Every wire-format identifier is content-derived (NameRef from sort position; AxiomKey from BLAKE3 of body; ContentId from BLAKE3 of body; EventId from build-deterministic counter in build mode). Same source → byte-identical .oxbin. Property preserved.

Phased rollout

The full design can be landed in four independently-shippable phases:

Phase 1 — runtime InternalId, no wire change (~3 days). oxc-reasoning::compile::Value::Internal(InternalId) replaces Value::Id(Uuid). Module::load builds a Uuid ↔ InternalId dictionary. Wire format unchanged. Win: ~30% reduction in reasoner Z-set memory.

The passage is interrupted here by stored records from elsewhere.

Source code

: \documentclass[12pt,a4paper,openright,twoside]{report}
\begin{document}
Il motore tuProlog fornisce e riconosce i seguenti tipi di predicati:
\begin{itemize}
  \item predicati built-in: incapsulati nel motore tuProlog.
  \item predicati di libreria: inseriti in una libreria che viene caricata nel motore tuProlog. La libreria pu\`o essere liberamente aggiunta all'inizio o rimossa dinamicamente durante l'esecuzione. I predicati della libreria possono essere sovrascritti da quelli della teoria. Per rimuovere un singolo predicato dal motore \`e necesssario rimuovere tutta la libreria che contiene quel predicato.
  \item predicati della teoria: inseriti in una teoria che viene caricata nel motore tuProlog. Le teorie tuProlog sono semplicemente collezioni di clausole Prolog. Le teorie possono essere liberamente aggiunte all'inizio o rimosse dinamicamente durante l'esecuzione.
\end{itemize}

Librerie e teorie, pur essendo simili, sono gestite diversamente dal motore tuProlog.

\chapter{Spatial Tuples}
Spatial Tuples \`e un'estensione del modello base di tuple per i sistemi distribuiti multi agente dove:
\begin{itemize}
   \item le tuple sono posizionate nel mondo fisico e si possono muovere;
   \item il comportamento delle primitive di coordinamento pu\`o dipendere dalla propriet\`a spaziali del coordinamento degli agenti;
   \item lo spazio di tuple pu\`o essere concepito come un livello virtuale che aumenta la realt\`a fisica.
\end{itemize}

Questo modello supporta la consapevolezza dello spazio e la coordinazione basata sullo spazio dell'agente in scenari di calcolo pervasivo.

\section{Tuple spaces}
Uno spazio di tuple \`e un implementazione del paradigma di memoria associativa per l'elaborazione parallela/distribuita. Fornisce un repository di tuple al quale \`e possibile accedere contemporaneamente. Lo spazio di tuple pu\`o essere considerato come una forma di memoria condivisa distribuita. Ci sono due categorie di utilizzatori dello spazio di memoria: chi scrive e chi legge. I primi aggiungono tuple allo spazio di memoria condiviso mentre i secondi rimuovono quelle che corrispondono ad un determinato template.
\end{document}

Phase 2 — wire format break (~1 week). Add oxc-protocol::ids with all 10 types. Replace every _id: uuid::Uuid in body types. Drop uuid crate, add blake3. Bump oxbin_format_version major. Win: 44% reduction in event header size; type-safe identifiers throughout the wire.

Phase 3 — full Iri interner + symbol-table lift (~3 days). Iri(Arc<str>) with per-workspace arena. The .oxbin symbol-table section becomes the load-bearing dictionary it was designed to be. Win: cleanup of qualified_path: String duplication.

Phase 4 — dense engine structures (~1 week). Fibonacci-hashed U32Set, KindBitmap (Vec<u64> indexed by InternalId), RoleEdges-style packed adjacency. Per-lattice sentinel discipline. Win: foundation for future reasoner backends (SLG, DBSP, Kripke) sharing dense set primitives.

Open questions

  • Cross-workspace federation: when two workspaces’ .oxbin artifacts need to interoperate, what’s the bridge? Open. Likely: an explicit GlobalRef type at the federation boundary only, derived from (workspace_uuid, NameRef) or from full Iri. Out of scope for this RFD.

  • Distributed minting of EventId: the shard: 12 field is reserved but currently always 0. A future RFD addresses the distributed-minting protocol (Stateless Snowflake from container IP, range pre-allocation, or CRDT-style — see “Stateless Snowflake” Chinthareddy 2025).

  • External identifier indexing: when IndividualId is system-allocated and the caller’s identifier is data (a hasExternalId property), querying by external identifier requires a property-indexed lookup. The storage layer’s per-relation indexes (book §20.3.1) cover this, but specific query ergonomics for “find by external id” want a small SDK helper.

  • AxiomKey for non-data axioms: mutation_decl, query_decl, compute_decl are declarative axioms (have stable NameRef-based identity). Should their AxiomKey be BLAKE3(NameRef) or a special discriminator? Likely the former for uniformity; settle when wire format is finalized.